Elevated extracellular pH during early shell formation in the blue mussel Mytilus edulis

Marine calcifiers are amongst the most vulnerable organisms to ocean acidification (OA). However, limited studies investigate the mechanisms underlying their hindered performance under OA stress. Working with larval stages of the blue mussel, Mytilus edulis, we use microsensors to study the pH and calcium conditions necessary for shell deposition. Using 45-48 hour, D-veliger stages, we discover alkaline conditions with respect to ambient seawater pH by 0.28 pH units and higher calcium concentrations (by 0.54mM) in the extra pallial space beneath the growing shell that likely promotes the rapid synthesis of the first shell. We further use enzyme assays in combination with immuno-stainings of sodium-potassium ATPase (NKA) and proton ATPase (VHA) to provide information on the major ion regulatory pathways that enable transport of calcium carbonate required for shell formation and pH homeostasis.

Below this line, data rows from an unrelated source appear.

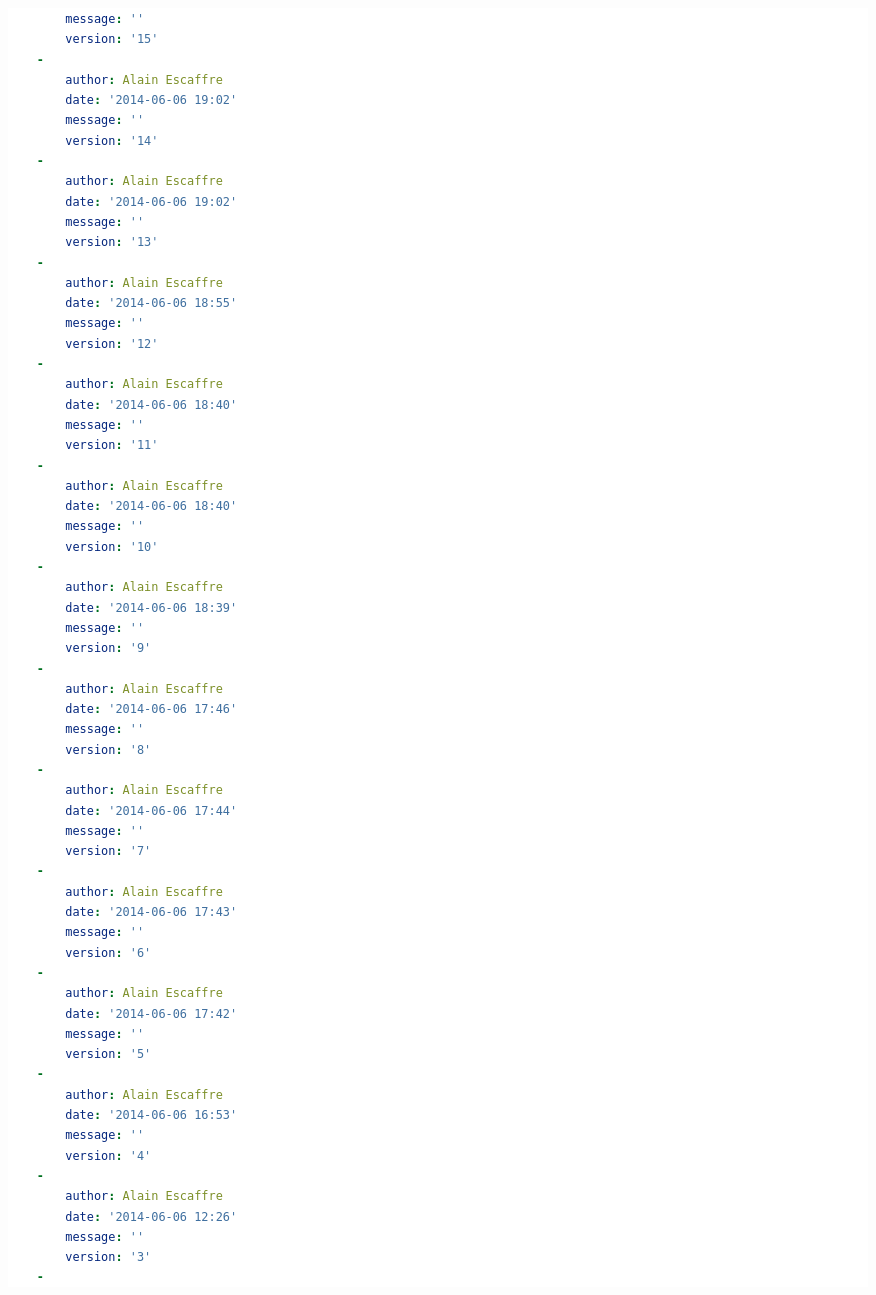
 ```yaml
        message: ''
        version: '15'
    -
        author: Alain Escaffre
        date: '2014-06-06 19:02'
        message: ''
        version: '14'
    -
        author: Alain Escaffre
        date: '2014-06-06 19:02'
        message: ''
        version: '13'
    -
        author: Alain Escaffre
        date: '2014-06-06 18:55'
        message: ''
        version: '12'
    -
        author: Alain Escaffre
        date: '2014-06-06 18:40'
        message: ''
        version: '11'
    -
        author: Alain Escaffre
        date: '2014-06-06 18:40'
        message: ''
        version: '10'
    -
        author: Alain Escaffre
        date: '2014-06-06 18:39'
        message: ''
        version: '9'
    -
        author: Alain Escaffre
        date: '2014-06-06 17:46'
        message: ''
        version: '8'
    -
        author: Alain Escaffre
        date: '2014-06-06 17:44'
        message: ''
        version: '7'
    -
        author: Alain Escaffre
        date: '2014-06-06 17:43'
        message: ''
        version: '6'
    -
        author: Alain Escaffre
        date: '2014-06-06 17:42'
        message: ''
        version: '5'
    -
        author: Alain Escaffre
        date: '2014-06-06 16:53'
        message: ''
        version: '4'
    -
        author: Alain Escaffre
        date: '2014-06-06 12:26'
        message: ''
        version: '3'
    -
```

We also use the juvenile stages of M. edulis to understand how extracellular pH regulation close to the shell formation site will be influenced by OA stress. This allows us to describe the pH dependency of early shell formation and to begin to develop a model of the ion regulatory network that facilitates biomineralisation in the organism. The results are discussed in the context of environmental change and consequences for mollusc developmental success.